Merkel, Macron, and 14 other EU leaders have met in Brussels for informal talks in an attempt to reconcile the differences over migration policies among the EU member states, reports DW.
The mini-summit has come against the backdrop of a crackdown on NGO migrant rescue ships in the Mediterranean as well as a growing rift over the migrant in the German government between Merkel’s ruling party, the CDU, and its sister party from Bavaria, the CSU.
The 16 out of the total of 28 EU member states whose leaders attended the summit were Germany, France, Italy, Austria, Greece, Malta, Bulgaria, Belgium, the Netherlands, Croatia, Slovenia, Denmark, Finland, Spain, Sweden and Luxembourg.

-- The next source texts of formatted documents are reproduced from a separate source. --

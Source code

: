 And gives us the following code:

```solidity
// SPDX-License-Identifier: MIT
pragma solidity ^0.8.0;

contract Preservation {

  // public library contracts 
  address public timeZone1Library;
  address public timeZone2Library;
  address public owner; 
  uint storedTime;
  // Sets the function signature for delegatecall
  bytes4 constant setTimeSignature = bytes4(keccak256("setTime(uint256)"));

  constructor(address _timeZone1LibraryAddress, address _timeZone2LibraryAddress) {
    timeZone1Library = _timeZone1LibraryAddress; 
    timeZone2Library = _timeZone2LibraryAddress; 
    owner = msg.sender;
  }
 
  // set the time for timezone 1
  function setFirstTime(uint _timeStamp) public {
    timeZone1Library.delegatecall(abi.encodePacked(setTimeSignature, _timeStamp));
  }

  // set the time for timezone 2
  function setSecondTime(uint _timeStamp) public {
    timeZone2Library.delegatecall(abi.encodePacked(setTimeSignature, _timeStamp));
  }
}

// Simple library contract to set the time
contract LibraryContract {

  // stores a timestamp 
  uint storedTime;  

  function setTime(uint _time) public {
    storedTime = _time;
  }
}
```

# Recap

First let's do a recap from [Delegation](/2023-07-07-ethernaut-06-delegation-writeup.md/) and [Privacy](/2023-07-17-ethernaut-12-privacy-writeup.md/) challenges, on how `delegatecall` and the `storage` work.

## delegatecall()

The Visegrad Four – Hungary, Poland, the Czech Republic, and Slovakia – whose governments are known for their strongly pronounced anti-migrant stances – have failed to attend.
“The European Council will not yet provide an overall solution to the migration problem. That is why it is also about bilateral or trilateral agreements for mutual benefit,” Merkel has said, thus admitted to the failure to secure a migrant issue consensus among the EU member states ahead of a formal leaders’ summit next Thursday.
“Wherever possible we want European solutions. Where this is not possible we want bring those who are willing together and find a common framework for action,” Merkel has said.
Merkel’s ally, French President Emmanuel Macron has also voiced support for EU members acting in “smaller groups”.
The German Chancellor has told reporters after the meeting that it has created “a lot of goodwill” but appears to be seeking to keep down the expectations for the leaders’ summit.
“We cannot leave the countries of entry alone, as that would mean that they have to solve all the problems on their own,” she has stated, declaring that all EU leaders present had agreed “all countries should share all the burdens” related to migration.
As per a de facto ultimatum by Horst Seehofer, Germany’s Interior Minister and leader of the CSU, if Merkel fails to secure an EU-wide solution, he is going to impose single-handedly stricter rules with respect to migrants who have been refused asylum in Germany or any other EU country.